Veteran music journalist Barry Walters has penned an excellent take on why our nightclubs have always been a refuge for the LGBT community. From Billboard Magazine:

Since Stonewall and well before, gay clubs have been our schools, our places of worship. Nightclubs are where we’ve long learned to unlearn hate, and learn to become and love our real selves. They’re our safe spaces; places where music and dancing and the joy of our collective togetherness unlocks our fears and extinguishes our lingering self-loathing. This is why the first important public post-Stonewall gay disco in Manhattan was named Sanctuary; why one of the biggest and longest-running queer dancefloors of London is called Heaven; and why the most beloved current LGBT club in San Francisco is known as Oasis. For many who’ve never known the security of a truly secure and happy home or school or work life, these places are the homes and churches where we celebrate and extinguish despair with our families of choice.

Sounds and styles have changed since the time when African-American LGBT icon Sylvester sang gay anthems like “Take Me to Heaven” or Paul Jabara – the songwriter behind Donna Summer’s “Last Dance” who, like Sylvester, also died of AIDS – penned his own, “Heaven Is a Disco.” But the message of Xenia Ghali’s “Under These Lights” – the title currently topping Billboard’s Dance Club Songs chart – is exactly the same. “Under these lights, embracing all life/We are lost within these beautiful sights … Let’s spread the warmth we’ve found,” goes the pitch-shifted, gender-indeterminate vocal. That’s why anyone of any race or any sexuality goes to a club like Pulse – to lose oneself. But these dance temples are also where generations of LGBT people found their true selves. Without them and the freedom and safety they ordinarily afford, we’re collectively lost.

The full piece is worth your time.

  • Methinks

    Eh… times are changing. Gay clubs certainly used to be our refuge but thankfully there are A LOT more options today…

    • Gerry Fisher

      Usually, and definitely in urban areas. Especially for people who’ve been out for a while and who are connected already.

    • SoCalVet

      I live in Palm Springs, a “gay city,” and I don’t see that many options other than night clubs. There are groups you can join and such, but we don’t have many ‘gay institutions.’

      • Falconlights

        My wife and I are thinking of moving to Palm Springs…no place is heaven, but how is it for Lesbians there?

        • SoCalVet

          I’m not sure but I think there are a lot of lesbians here that like living here. Not sure about nightclubs but I think they enjoy going to Hunters! 🙂

  • TheManicMechanic

    I’ve long said that we as LGBT have needed and will continue to need our own spaces. Acceptance is one thing, and we’ve been enjoying quite a bit as of late, but our culture thrives like few others when we are among our own. The hate and discrimination will never go away, so our need for exclusive space needs to remain.

    • Michael Rush

      It’s a lot like the comments here , go comment somewhere else and the people get so hateful you can’t even reason with them , it becomes toxic and poisonous to your soul to even to try .

    • crewman

      I completely agree. I just wish we had a different kind of space. There’s a negative side to bars being our functioning community centers. But for all the years of trying to think of what that would be, I’ve never thought of anything better.

      • TheManicMechanic

        Bars aren’t the greatest, that’s for sure. Larger dance clubs and cafes are improvements. The best are towns and communities like PTown, Key West, etc, but they are not accessible to people as are bars and such in their own towns and cities. Sadly, too many LGBT folk live in areas without such gathering spots, but at least the rise of social media and similar gives them a virtual connection.

        • Roy Biv

          I can see why cafes are “improvements” over gay bars since it removes the nightlife element out of what should be all-ages, all-day type of safe spaces.

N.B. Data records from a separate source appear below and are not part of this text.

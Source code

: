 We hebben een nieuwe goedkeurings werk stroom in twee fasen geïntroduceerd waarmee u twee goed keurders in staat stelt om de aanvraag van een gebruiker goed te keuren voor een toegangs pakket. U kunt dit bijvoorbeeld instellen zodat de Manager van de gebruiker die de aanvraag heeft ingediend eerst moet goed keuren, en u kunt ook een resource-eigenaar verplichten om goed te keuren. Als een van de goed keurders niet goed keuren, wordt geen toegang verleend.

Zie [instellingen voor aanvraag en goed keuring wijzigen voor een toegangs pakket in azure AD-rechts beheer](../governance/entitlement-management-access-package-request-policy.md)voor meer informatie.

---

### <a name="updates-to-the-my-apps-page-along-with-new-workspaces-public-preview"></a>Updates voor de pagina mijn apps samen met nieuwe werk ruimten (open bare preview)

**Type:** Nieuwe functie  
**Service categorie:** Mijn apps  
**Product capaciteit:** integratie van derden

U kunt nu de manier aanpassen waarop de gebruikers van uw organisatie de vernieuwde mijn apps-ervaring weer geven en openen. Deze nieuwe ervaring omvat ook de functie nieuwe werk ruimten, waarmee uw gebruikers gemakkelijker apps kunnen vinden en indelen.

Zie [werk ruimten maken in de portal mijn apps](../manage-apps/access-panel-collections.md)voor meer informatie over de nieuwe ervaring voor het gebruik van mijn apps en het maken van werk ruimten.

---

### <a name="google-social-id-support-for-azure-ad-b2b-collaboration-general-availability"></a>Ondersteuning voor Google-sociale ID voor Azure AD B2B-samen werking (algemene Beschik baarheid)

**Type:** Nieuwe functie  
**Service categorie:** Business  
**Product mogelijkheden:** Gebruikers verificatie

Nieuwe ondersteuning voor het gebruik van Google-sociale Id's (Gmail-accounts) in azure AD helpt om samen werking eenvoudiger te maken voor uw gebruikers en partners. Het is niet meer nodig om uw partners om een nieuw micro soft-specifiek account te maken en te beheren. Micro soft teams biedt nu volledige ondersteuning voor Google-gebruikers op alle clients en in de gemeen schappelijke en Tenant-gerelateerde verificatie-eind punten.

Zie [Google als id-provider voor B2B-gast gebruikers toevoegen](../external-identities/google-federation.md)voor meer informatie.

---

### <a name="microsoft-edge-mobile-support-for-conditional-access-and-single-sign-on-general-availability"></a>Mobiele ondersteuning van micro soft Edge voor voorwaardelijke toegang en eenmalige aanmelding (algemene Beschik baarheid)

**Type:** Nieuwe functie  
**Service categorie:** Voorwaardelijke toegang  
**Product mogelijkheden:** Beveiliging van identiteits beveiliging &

          But why are large dance clubs improvements in your opinion?

          • TheManicMechanic

            Safety in numbers for one. Many of them have opportunities for the younger set too.

          • Roy Biv

            but don’t bars provide the same qualities? Or did you mean clubs as in a Hobby Club not like a nightclub…

          • TheManicMechanic

            Similar, yes, but dance clubs tend to be larger, sometimes allow younger folks in, a more upbeat atmosphere in some cases, and have a bit of a different of opinion from people.

    • PickyPecker
  • SoCalVet

    The difference is, our nightclubs and meeting places pay taxes and support our fellow citizens. The churches keep all that and use it to make their pastors more wealthy.

  • hiker_sf

    So many believe that we no longer need ‘safe places.’ Maybe we no longer need to call them safe places but the need is still there.

    • CanuckDon

      I never referred to our bars as our “safe places”. They were/are our playgrounds where the unique personalities that work in them and those who frequent them have the chance to fully be uninhibited and themselves. Amazing the kind of magic that that type of environment creates.

  • Chitown Kev

    Attacking a gay club is like attacking a black church and I see no difference between the attack on Pulse and the attack on Mother Emanuel in Charleston…gayy clubs exist and thrive, by and large, for the same reasons (and I say that as someone who has intensely experienced both).

    • Skokieguy [Larry]

      Except churches are an economic drain on a community and are subsidized by the entire community, not just believers.

      Gay bars are supported only by patrons and contribute to the community, both through property taxes and sales taxes.

      • Chitown Kev

        I said “black churches.”

        The specific functions of a black church in the context of black (and racially segregated) communities is very different from that of white churches and more similar to gay bars.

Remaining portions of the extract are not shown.